Malaysia Bourse May Extend Thursday's Losses

The Malaysian stock market has fluctuated between gains and losses over the past four trading days following a three-day decline where it dropped over 15 points or 1 percent. Currently, the Kuala Lumpur Composite Index (KLCI) is positioned just below the 1,625-point mark, with indications that the losses may intensify on Friday.

Globally, there is a negative outlook for Asian markets driven by concerns over an economic slowdown. Both European and U.S. markets ended sharply lower, and it is anticipated that Asian markets will follow the same trend.

On Thursday, the KLCI ended slightly down as losses in the plantation sector were balanced by gains in the financial sector. The index dipped 1.32 points or 0.08 percent to close at 1,624.25, after oscillating between 1,621.44 and 1,626.35 during the day.

In terms of active stocks, Celcomdigi fell by 1.32 percent, Genting dropped by 1.90 percent, and Genting Malaysia decreased by 1.15 percent. Conversely, Hong Leong Bank increased by 0.52 percent and Hong Leong Financial advanced by 0.93 percent. Other notable movements include IHH Healthcare rising by 0.32 percent and Kuala Lumpur Kepong gaining 0.19 percent, while IOI Corporation and Maxis slid by 0.79 percent and 1.42 percent, respectively. Public Bank saw a rise of 1.19 percent, while notable decliners included Sunway, which plummeted by 3.26 percent, and Petronas Dagangan, which fell by 2.82 percent. Axiata, CIMB Group, and Telekom Malaysia remained unchanged.

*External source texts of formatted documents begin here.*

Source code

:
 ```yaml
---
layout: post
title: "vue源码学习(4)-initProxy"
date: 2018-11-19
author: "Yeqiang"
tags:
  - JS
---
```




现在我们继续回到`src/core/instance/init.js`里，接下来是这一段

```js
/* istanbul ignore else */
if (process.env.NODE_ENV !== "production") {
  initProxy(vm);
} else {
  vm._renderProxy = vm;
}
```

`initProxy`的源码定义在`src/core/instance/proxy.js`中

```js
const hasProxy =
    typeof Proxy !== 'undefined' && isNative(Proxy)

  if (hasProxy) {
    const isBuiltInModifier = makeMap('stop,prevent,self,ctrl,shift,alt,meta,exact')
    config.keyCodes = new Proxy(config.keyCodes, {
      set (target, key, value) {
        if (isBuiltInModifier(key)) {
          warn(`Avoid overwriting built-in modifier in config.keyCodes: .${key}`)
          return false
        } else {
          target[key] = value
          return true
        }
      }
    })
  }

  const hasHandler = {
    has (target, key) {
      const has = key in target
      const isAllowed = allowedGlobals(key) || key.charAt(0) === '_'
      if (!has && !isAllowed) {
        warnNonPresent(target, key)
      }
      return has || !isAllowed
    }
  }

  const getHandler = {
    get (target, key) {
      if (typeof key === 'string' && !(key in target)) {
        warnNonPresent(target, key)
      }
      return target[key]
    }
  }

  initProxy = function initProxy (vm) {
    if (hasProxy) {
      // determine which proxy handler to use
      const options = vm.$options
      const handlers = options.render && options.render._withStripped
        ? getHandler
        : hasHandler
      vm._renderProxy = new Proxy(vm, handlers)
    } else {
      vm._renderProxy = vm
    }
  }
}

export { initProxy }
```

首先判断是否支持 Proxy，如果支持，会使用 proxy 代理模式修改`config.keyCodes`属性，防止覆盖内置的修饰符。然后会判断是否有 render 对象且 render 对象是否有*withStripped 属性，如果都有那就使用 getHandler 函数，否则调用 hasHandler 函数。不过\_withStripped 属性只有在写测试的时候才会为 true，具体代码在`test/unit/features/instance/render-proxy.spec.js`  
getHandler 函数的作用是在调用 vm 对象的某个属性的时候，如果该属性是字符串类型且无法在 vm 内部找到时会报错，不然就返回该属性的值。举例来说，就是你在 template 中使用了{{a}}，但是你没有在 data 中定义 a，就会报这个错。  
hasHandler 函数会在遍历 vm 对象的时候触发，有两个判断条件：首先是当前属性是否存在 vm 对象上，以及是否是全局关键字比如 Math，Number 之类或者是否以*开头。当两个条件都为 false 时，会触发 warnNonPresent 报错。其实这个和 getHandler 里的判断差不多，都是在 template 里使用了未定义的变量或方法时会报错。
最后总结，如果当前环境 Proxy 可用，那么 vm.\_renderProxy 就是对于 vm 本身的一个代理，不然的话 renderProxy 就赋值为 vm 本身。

The trend from Wall Street indicates a broadly negative sentiment as major averages, which opened slightly higher on Thursday, quickly moved downward to finish significantly lower. The Dow Jones Industrial Average plunged 494.82 points or 1.21 percent to close at 40,347.97. The NASDAQ composite dropped 405.26 points or 2.30 percent to 17,194.14, and the S&P 500 fell 75.62 points or 1.37 percent to close at 5,446.68.

The precipitous decline in U.S. markets was fueled by disappointing economic data, sparking apprehension regarding the U.S. economic outlook and overshadowing positive sentiments about a possible near-term interest rate cut by the Federal Reserve. Specifically, the Institute for Supply Management reported that U.S. manufacturing activity unexpectedly contracted at a faster pace in July. Additionally, the Labor Department revealed that initial claims for unemployment benefits hit their highest level in almost a year last week.

On the commodities front, oil futures closed lower on Thursday due to concerns stemming from the disappointing economic data and its impact on oil demand. West Texas Intermediate crude oil futures for September dropped by $1.60 or about 2.05 percent, settling at $76.31 per barrel.